While our quantitative comparisons with other algorithms were conducted using only images and text as guidance for image generation, some algorithms incorporate additional prior information beyond these two conditions, such as the image capture location and time, which are significantly more difficult to obtain and limit their practical applicability. For the purpose of exploration, we also compared our method against these algorithms, with the results presented in
Appendix A. As shown, even when these algorithms leverage additional and less accessible prior information, our method continues to demonstrate superior performance.
4.5. Qualitative Results
Our qualitative results demonstrate that OP-Gen exhibits strong capabilities in generating high-quality remote sensing images. It effectively responds to spatial information in OSM images to guide the image generation process, producing images with rich detail. The generated images are shown in
Figure 5. The overall architectural and road frameworks of the generated images align well with the OSM images, reflecting the controllability of the OP-Gen algorithm in the image generation process. Furthermore, the generated images contain abundant details, such as trees along the roads and building shadows. The inclusion of these fine-grained details enhances the realism of the images generated by OP-Gen.
In
Figure 6, we compare the images generated by OP-Gen with real satellite remote sensing images.

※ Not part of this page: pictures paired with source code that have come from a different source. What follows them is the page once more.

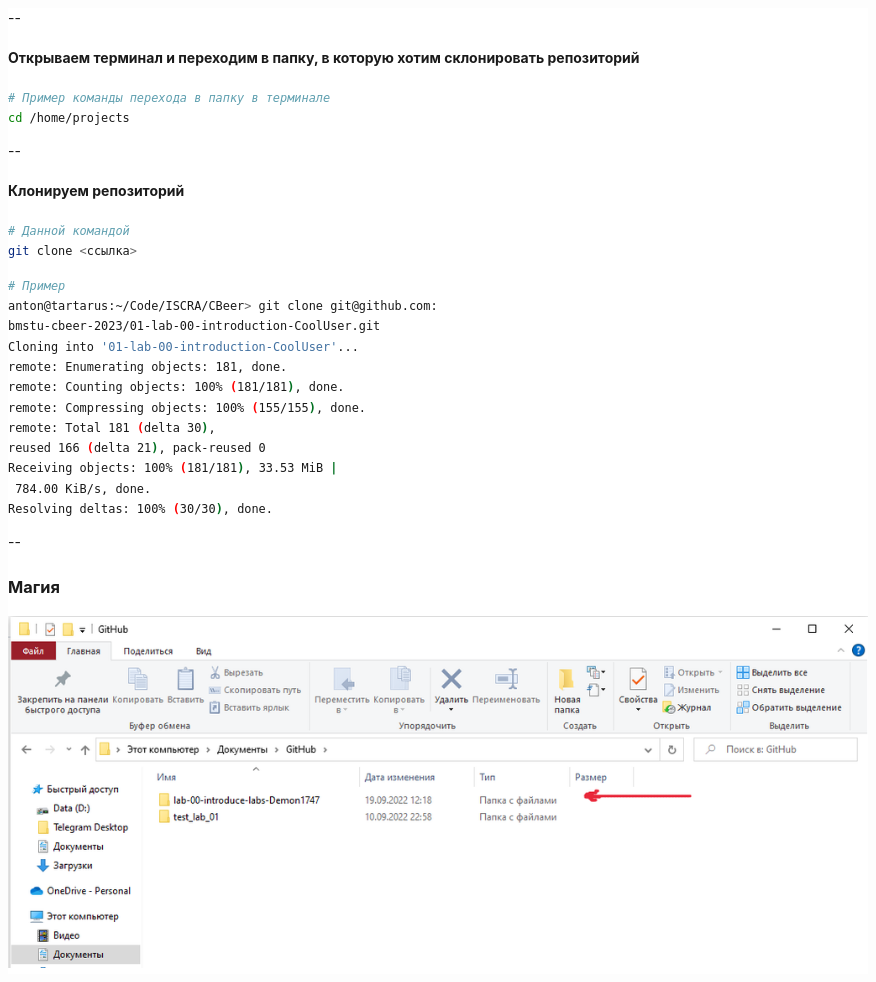 --

#### Открываем терминал и переходим в папку, в которую хотим склонировать репозиторий

```bash
# Пример команды перехода в папку в терминале
cd /home/projects
```

--

#### Клонируем репозиторий
```bash
# Данной командой
git clone <ссылка>
```

```bash
# Пример
anton@tartarus:~/Code/ISCRA/CBeer> git clone git@github.com:
bmstu-cbeer-2023/01-lab-00-introduction-CoolUser.git
Cloning into '01-lab-00-introduction-CoolUser'...
remote: Enumerating objects: 181, done.
remote: Counting objects: 100% (181/181), done.
remote: Compressing objects: 100% (155/155), done.
remote: Total 181 (delta 30), 
reused 166 (delta 21), pack-reused 0
Receiving objects: 100% (181/181), 33.53 MiB |
 784.00 KiB/s, done.
Resolving deltas: 100% (30/30), done.
```

--

### Магия
![](./src/image_2022-09-19_12-24-15.png)
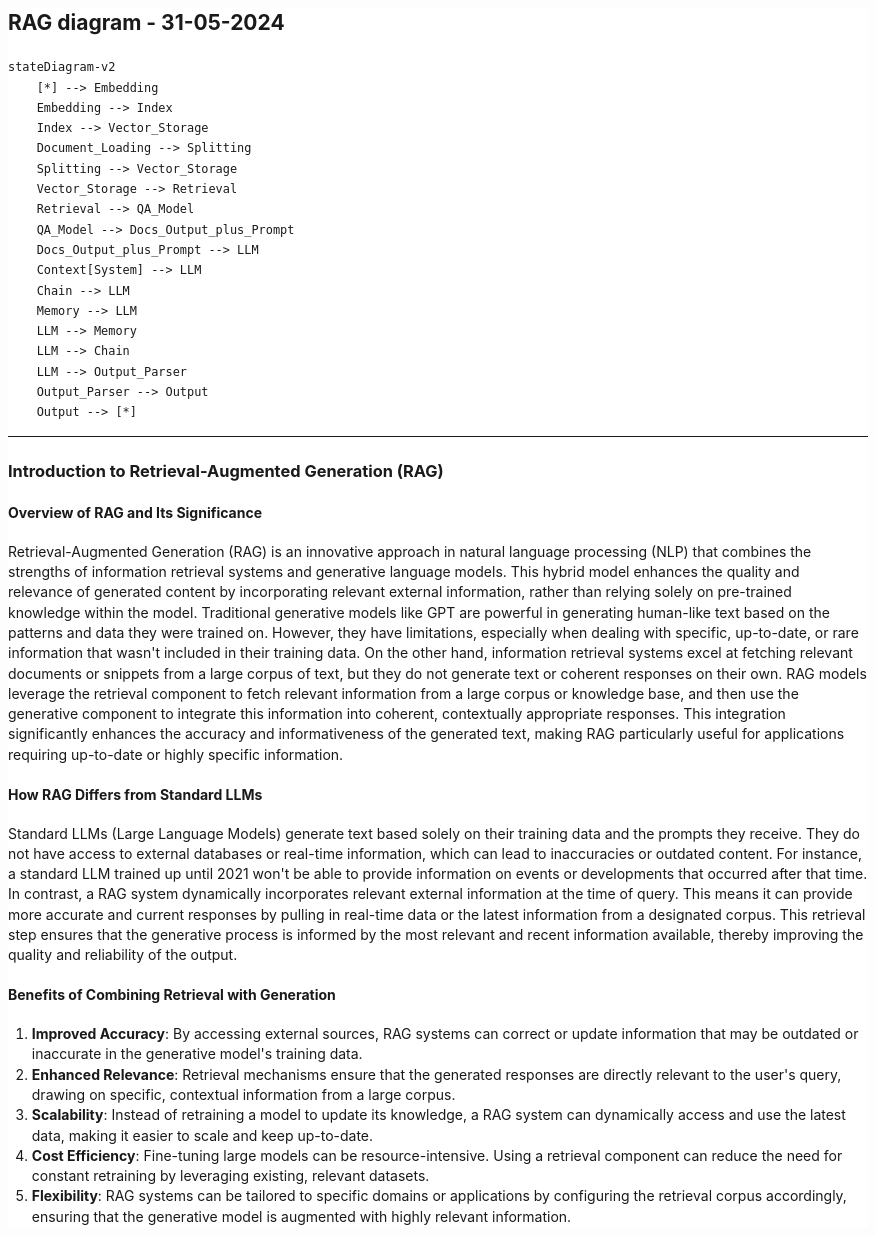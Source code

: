 ## RAG diagram - 31-05-2024
```mermaid
stateDiagram-v2
    [*] --> Embedding
    Embedding --> Index
    Index --> Vector_Storage
    Document_Loading --> Splitting
    Splitting --> Vector_Storage
    Vector_Storage --> Retrieval
    Retrieval --> QA_Model
    QA_Model --> Docs_Output_plus_Prompt
    Docs_Output_plus_Prompt --> LLM
    Context[System] --> LLM
    Chain --> LLM
    Memory --> LLM
    LLM --> Memory
    LLM --> Chain
    LLM --> Output_Parser
    Output_Parser --> Output
    Output --> [*]
```
---

### Introduction to Retrieval-Augmented Generation (RAG)
#### Overview of RAG and Its Significance
Retrieval-Augmented Generation (RAG) is an innovative approach in natural language processing (NLP) that combines the strengths of information retrieval systems and generative language models. This hybrid model enhances the quality and relevance of generated content by incorporating relevant external information, rather than relying solely on pre-trained knowledge within the model.
Traditional generative models like GPT are powerful in generating human-like text based on the patterns and data they were trained on. However, they have limitations, especially when dealing with specific, up-to-date, or rare information that wasn't included in their training data. On the other hand, information retrieval systems excel at fetching relevant documents or snippets from a large corpus of text, but they do not generate text or coherent responses on their own.
RAG models leverage the retrieval component to fetch relevant information from a large corpus or knowledge base, and then use the generative component to integrate this information into coherent, contextually appropriate responses. This integration significantly enhances the accuracy and informativeness of the generated text, making RAG particularly useful for applications requiring up-to-date or highly specific information.
#### How RAG Differs from Standard LLMs
Standard LLMs (Large Language Models) generate text based solely on their training data and the prompts they receive. They do not have access to external databases or real-time information, which can lead to inaccuracies or outdated content. For instance, a standard LLM trained up until 2021 won't be able to provide information on events or developments that occurred after that time.
In contrast, a RAG system dynamically incorporates relevant external information at the time of query. This means it can provide more accurate and current responses by pulling in real-time data or the latest information from a designated corpus. This retrieval step ensures that the generative process is informed by the most relevant and recent information available, thereby improving the quality and reliability of the output.
#### Benefits of Combining Retrieval with Generation
1. **Improved Accuracy**: By accessing external sources, RAG systems can correct or update information that may be outdated or inaccurate in the generative model's training data.
2. **Enhanced Relevance**: Retrieval mechanisms ensure that the generated responses are directly relevant to the user's query, drawing on specific, contextual information from a large corpus.
3. **Scalability**: Instead of retraining a model to update its knowledge, a RAG system can dynamically access and use the latest data, making it easier to scale and keep up-to-date.
4. **Cost Efficiency**: Fine-tuning large models can be resource-intensive. Using a retrieval component can reduce the need for constant retraining by leveraging existing, relevant datasets.
5. **Flexibility**: RAG systems can be tailored to specific domains or applications by configuring the retrieval corpus accordingly, ensuring that the generative model is augmented with highly relevant information.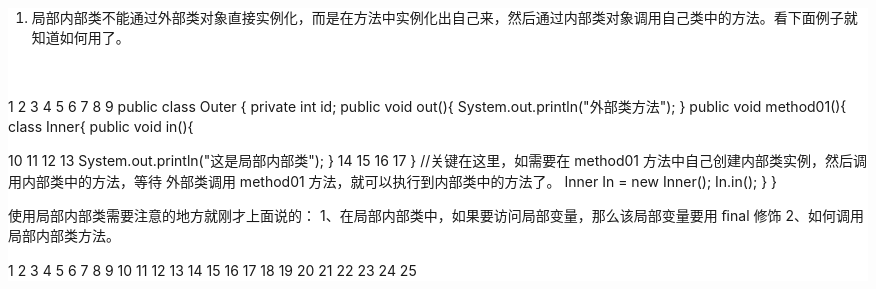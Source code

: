 1.  局部内部类不能通过外部类对象直接实例化，而是在方法中实例化出自己来，然后通过内部类对象调用自己类中的方法。看下面例子就知道如何用了。

​

1
2
3
4
5
6
7
8
9
public class Outer {
private int id;
public void out(){
System.out.println("外部类方法");
}
public void method01(){ class Inner{
public void in(){

10
11
12
13
System.out.println("这是局部内部类");
}
14
15
16
17
}
//关键在这里，如需要在 method01 方法中自己创建内部类实例，然后调用内部类中的方法，等待 外部类调用 method01 方法，就可以执行到内部类中的方法了。
Inner In = new Inner(); In.in();
}
}

使用局部内部类需要注意的地方就刚才上面说的：
1、在局部内部类中，如果要访问局部变量，那么该局部变量要用 ﬁnal 修饰
2、如何调用局部内部类方法。

1
2
3
4
5
6
7
8
9
10
11
12
13
14
15
16
17
18
19
20
21
22
23
24
25
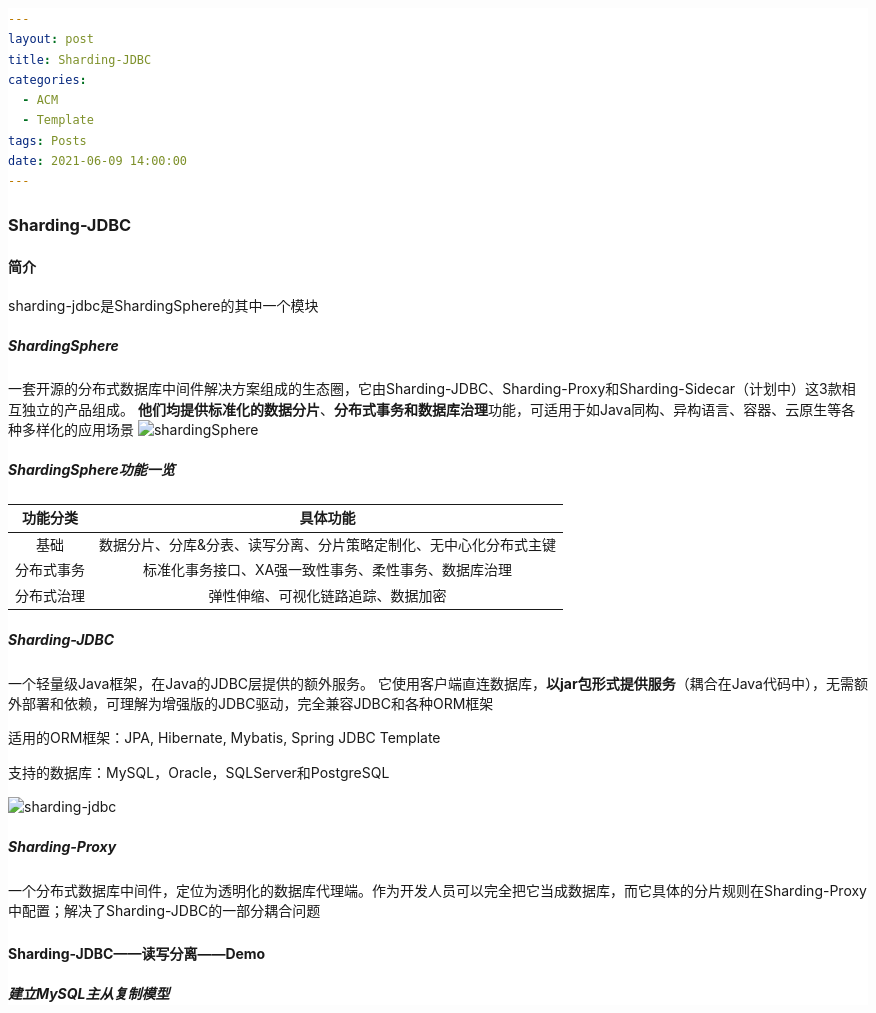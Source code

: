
 ```yaml
---
layout: post
title: Sharding-JDBC
categories:
  - ACM
  - Template
tags: Posts
date: 2021-06-09 14:00:00
---
```


### Sharding-JDBC

#### 简介

sharding-jdbc是ShardingSphere的其中一个模块 

##### ShardingSphere

一套开源的分布式数据库中间件解决方案组成的生态圈，它由Sharding-JDBC、Sharding-Proxy和Sharding-Sidecar（计划中）这3款相互独立的产品组成。 **他们均提供标准化的数据分片**、**分布式事务和数据库治理**功能，可适用于如Java同构、异构语言、容器、云原生等各种多样化的应用场景
![shardingSphere](https://s1.imagehub.cc/images/2021/06/21/shardingSphere8d61c2ab414cd870.jpg)

##### ShardingSphere功能一览

|  功能分类  |                           具体功能                           |
| :--------: | :----------------------------------------------------------: |
|    基础    | 数据分片、分库&分表、读写分离、分片策略定制化、无中心化分布式主键 |
| 分布式事务 |     标准化事务接口、XA强一致性事务、柔性事务、数据库治理     |
| 分布式治理 |              弹性伸缩、可视化链路追踪、数据加密              |

##### Sharding-JDBC

一个轻量级Java框架，在Java的JDBC层提供的额外服务。 它使用客户端直连数据库，**以jar包形式提供服务**（耦合在Java代码中），无需额外部署和依赖，可理解为增强版的JDBC驱动，完全兼容JDBC和各种ORM框架 

适用的ORM框架：JPA, Hibernate, Mybatis, Spring JDBC Template 

支持的数据库：MySQL，Oracle，SQLServer和PostgreSQL

![sharding-jdbc](https://s1.imagehub.cc/images/2021/06/21/sharding-jdbce449ca7a9bf6e4d5.jpg) 

##### Sharding-Proxy

一个分布式数据库中间件，定位为透明化的数据库代理端。作为开发人员可以完全把它当成数据库，而它具体的分片规则在Sharding-Proxy中配置；解决了Sharding-JDBC的一部分耦合问题

##### 

#### Sharding-JDBC——读写分离——Demo

##### 建立MySQL主从复制模型
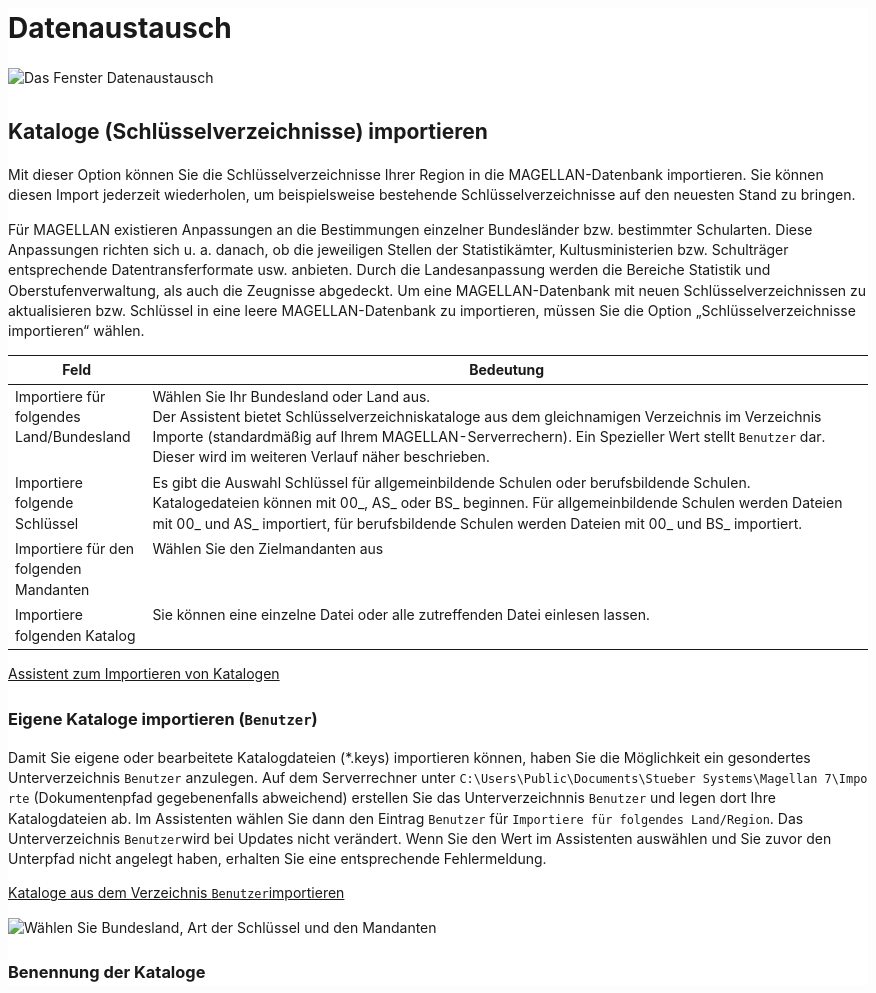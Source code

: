 # Datenaustausch

![Das Fenster `Datenaustausch`](/assets/images/magellan.administrator/datenaustausch.png)

## Kataloge (Schlüsselverzeichnisse) importieren

Mit dieser Option können Sie die Schlüsselverzeichnisse Ihrer Region in die MAGELLAN-Datenbank importieren. Sie können diesen Import jederzeit wiederholen, um beispielsweise bestehende Schlüsselverzeichnisse auf den neuesten Stand zu bringen.

Für MAGELLAN existieren Anpassungen an die Bestimmungen einzelner Bundesländer bzw. bestimmter Schularten. Diese Anpassungen richten sich u. a. danach, ob die jeweiligen Stellen der Statistikämter, Kultusministerien bzw. Schulträger entsprechende Datentransferformate usw. anbieten. Durch die Landesanpassung werden die Bereiche Statistik und Oberstufenverwaltung, als auch die Zeugnisse abgedeckt. Um eine MAGELLAN-Datenbank mit neuen Schlüsselverzeichnissen zu aktualisieren bzw. Schlüssel in eine leere MAGELLAN-Datenbank zu importieren, müssen Sie die Option „Schlüsselverzeichnisse importieren“ wählen.

Feld                                     | Bedeutung
---------------------------------------- | ---------
Importiere für folgendes Land/Bundesland | Wählen Sie Ihr Bundesland oder Land aus.<br/>Der Assistent bietet Schlüsselverzeichniskataloge aus dem gleichnamigen Verzeichnis im Verzeichnis Importe (standardmäßig auf Ihrem MAGELLAN-Serverrechern). Ein Spezieller Wert stellt `Benutzer` dar. Dieser wird im weiteren Verlauf näher beschrieben.
Importiere folgende Schlüssel            | Es gibt die Auswahl Schlüssel für allgemeinbildende Schulen oder berufsbildende Schulen.<br/>Katalogedateien können mit 00_, AS_ oder BS_ beginnen. Für allgemeinbildende Schulen werden Dateien mit 00_ und AS_ importiert, für berufsbildende Schulen werden Dateien mit 00_ und BS_ importiert.
Importiere für den folgenden Mandanten   | Wählen Sie den Zielmandanten aus
Importiere folgenden Katalog             | Sie können eine einzelne Datei oder alle zutreffenden Datei einlesen lassen.

[Assistent zum Importieren von Katalogen](/assets/images/magellan.administrator/kataloge.importieren.png)

### Eigene Kataloge importieren (`Benutzer`)

Damit Sie eigene oder bearbeitete Katalogdateien (*.keys) importieren können, haben Sie die Möglichkeit ein gesondertes Unterverzeichnis `Benutzer` anzulegen. Auf dem Serverrechner unter `C:\Users\Public\Documents\Stueber Systems\Magellan 7\Importe` (Dokumentenpfad gegebenenfalls abweichend) erstellen Sie das Unterverzeichnnis `Benutzer` und legen dort Ihre Katalogdateien ab. Im Assistenten wählen Sie dann den Eintrag `Benutzer` für `Importiere für folgendes Land/Region`. Das Unterverzeichnis `Benutzer`wird bei Updates nicht verändert. Wenn Sie den Wert im Assistenten auswählen und Sie zuvor den Unterpfad nicht angelegt haben, erhalten Sie eine entsprechende Fehlermeldung.

[Kataloge aus dem Verzeichnis `Benutzer`importieren](/assets/images/magellan.administrator/kataloge.importieren1.png)

![Wählen Sie Bundesland, Art der Schlüssel und den Mandanten](/assets/images/Import_Export.Schluesselimport.png)

### Benennung der Kataloge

The comparison results indicate that the images generated by OP-Gen exhibit a high degree of similarity to real satellite images in both the overall structural composition and detailed information. Whether in terms of the spatial distribution and shape of ground objects or the texture and color details, OP-Gen effectively reflects the characteristics of real remote sensing imagery, demonstrating a high level of realism.
We also conducted a qualitative comparison of the image generation performance with that of other algorithms. The comparison results are shown in
Figure 7. Compared to the baseline models SD2.1 and GeoSynth, the images generated by our method exhibit significantly superior results, with clear structures, such as buildings and streets, and rich, detailed information (e.g., shadow directions).
6. Conclusions
Existing satellite remote sensing image generation algorithms often fall short in terms of detail, leading to a noticeable gap between the generated and real images. To address this issue, we propose OP-Gen, a remote sensing image generation algorithm guided by OSM images and text. This algorithm dynamically injects fused image and text details based on time steps, enabling more detailed information to be incorporated into the generated remote sensing satellite images. In this paper, we provide qualitative and quantitative comparisons between our work and other state-of-the-art algorithms. Qualitatively, the images generated by our model exhibit superior detail compared to those generated by other models. Quantitatively, our model achieves an FID of 45.01, an SSIM score of 0.1904, and a CLIP score of 0.3071, all of which are the best performance outcomes among existing algorithms of the same type.
In our future research, we plan to explore how to reduce the dependency on conditional images during the image generation process, with the goal of generating high-quality remote sensing images from simple hand-drawn sketches.